### Task details
Answer with the exact lines of the following material from the one containing "- After program" through the one containing "solved version of", both end lines included.

### Listed entries
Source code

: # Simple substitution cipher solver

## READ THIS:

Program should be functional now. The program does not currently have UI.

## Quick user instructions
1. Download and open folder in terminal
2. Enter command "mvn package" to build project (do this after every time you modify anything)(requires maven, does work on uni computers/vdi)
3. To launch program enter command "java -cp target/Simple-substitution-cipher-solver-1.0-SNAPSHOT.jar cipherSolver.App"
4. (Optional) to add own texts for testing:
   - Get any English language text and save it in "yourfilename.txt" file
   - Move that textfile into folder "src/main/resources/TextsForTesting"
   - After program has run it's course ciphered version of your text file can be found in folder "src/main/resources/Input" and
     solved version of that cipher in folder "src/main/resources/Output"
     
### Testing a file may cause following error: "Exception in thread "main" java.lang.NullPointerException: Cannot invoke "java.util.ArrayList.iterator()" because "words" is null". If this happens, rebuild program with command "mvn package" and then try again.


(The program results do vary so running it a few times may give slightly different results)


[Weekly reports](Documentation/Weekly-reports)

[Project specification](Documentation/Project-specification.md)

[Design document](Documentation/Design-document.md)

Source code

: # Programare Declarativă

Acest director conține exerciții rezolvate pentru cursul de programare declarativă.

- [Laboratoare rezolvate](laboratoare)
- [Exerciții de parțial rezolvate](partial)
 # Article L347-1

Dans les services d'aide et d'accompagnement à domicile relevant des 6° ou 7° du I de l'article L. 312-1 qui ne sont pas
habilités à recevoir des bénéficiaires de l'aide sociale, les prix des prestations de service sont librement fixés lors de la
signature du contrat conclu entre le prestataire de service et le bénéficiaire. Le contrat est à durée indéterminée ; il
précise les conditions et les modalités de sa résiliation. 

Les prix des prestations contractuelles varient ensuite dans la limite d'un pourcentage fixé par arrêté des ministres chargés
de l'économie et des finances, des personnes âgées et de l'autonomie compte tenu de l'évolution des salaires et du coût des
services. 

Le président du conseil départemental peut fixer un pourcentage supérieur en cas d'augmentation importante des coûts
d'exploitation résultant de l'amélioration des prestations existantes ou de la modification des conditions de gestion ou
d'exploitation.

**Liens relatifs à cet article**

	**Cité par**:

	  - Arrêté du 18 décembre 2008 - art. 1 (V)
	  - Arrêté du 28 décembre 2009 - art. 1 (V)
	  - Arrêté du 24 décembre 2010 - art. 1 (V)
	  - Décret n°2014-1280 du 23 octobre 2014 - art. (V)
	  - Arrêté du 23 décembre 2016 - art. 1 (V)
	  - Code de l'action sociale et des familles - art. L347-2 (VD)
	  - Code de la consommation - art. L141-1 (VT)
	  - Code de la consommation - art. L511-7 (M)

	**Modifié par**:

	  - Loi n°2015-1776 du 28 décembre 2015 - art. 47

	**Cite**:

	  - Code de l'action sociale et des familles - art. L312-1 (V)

### Answer to this exercise
   - After program has run it's course ciphered version of your text file can be found in folder "src/main/resources/Input" and
     solved version of that cipher in folder "src/main/resources/Output"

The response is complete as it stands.